Taxes made too simple
Although the lame-duck session may be too short for Congress to decide which, if any, of the Bush-era tax cuts to extend, the outlines of a potential deal are emerging: Instead of permanently extending all of the cuts (as Republicans want) or just the cuts for those with incomes of less than $250,000 (as Democrats prefer), Congress would temporarily extend the whole package. Lost in the deal-making, though, has been any discussion of the role that tax changes could play in boosting the economy.
Lawmakers have stuck to a simplistic narrative when talking about the Bush tax cuts. Both sides agree that the economy is too weak to allow all of the cuts to lapse. But Democrats balk at the price tag — it would cost almost $4 trillion over 10 years to extend the entire package. Instead, they want to let the tax cuts for the highest earners expire, saving $700 billion. Republicans argue that all of the cuts should be renewed, saying that increasing rates on the top two income brackets would discourage small businesses from hiring and slow the already sluggish recovery.

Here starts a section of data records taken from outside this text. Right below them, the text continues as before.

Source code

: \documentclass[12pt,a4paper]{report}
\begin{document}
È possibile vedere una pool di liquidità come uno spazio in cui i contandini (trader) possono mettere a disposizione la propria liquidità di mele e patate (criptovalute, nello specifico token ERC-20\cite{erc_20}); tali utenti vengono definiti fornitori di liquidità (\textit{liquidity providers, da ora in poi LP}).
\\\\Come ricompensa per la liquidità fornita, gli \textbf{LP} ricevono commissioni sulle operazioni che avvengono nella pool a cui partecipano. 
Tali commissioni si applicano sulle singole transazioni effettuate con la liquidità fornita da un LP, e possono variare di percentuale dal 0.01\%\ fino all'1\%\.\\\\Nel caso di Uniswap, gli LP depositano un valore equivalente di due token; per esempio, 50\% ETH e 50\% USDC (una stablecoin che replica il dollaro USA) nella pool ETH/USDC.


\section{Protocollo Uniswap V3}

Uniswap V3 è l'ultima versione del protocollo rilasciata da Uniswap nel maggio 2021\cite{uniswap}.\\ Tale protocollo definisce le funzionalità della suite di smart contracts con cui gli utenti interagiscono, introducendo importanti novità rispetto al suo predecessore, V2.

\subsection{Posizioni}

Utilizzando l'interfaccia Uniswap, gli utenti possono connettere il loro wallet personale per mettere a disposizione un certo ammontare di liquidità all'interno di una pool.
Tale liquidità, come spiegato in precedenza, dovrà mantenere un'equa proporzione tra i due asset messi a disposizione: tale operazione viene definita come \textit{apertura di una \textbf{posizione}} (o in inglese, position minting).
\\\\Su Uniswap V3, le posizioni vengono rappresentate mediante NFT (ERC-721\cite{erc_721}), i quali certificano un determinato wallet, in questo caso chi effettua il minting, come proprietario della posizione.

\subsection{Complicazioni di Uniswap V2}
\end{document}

If the goal is to create jobs, however, maintaining a tax break for filers with incomes of more than $200,000 to $250,000 isn’t an effective way of doing it. That’s because there’s at best an indirect link between lower marginal rates and increased hiring by the employers who report business income on their personal tax forms. There are far more direct ways for Congress to attack unemployment. Given that Republicans aren’t troubled by the cost of the full package of tax cuts — all of it financed with borrowed dollars — they should have no problem rerouting billions in tax breaks for the wealthiest Americans to, say, a payroll tax holiday for new hires or faster write-offs for new business equipment.
It would have been nice to see that kind of compromise coming out of Tuesday’s meeting between President Obama and congressional leaders. But while some Democrats are on board, most seem more interested in forcing Republicans to cast a potentially embarrassing vote against renewing just a portion of the Bush cuts. One faction is pushing for a vote on renewing the cuts for those earning less than $250,000. Another wants to extend the cuts for anyone earning less than $1 million, which would cost $300 billion to $400 billion less than the GOP plan.
Ideally, lawmakers would have spent much of the last year considering how best to use the tax code to promote growth. Instead, they spent much of the last year campaigning. There’s so little time left before the tax cuts expire, Congress probably isn’t capable of moving beyond the all-or-nothing choice presented by the GOP. But with unemployment expected to remain high for the foreseeable future, it’s worth trying to develop a more effective, growth-oriented tax policy — if not now, then when the new Congress convenes next year.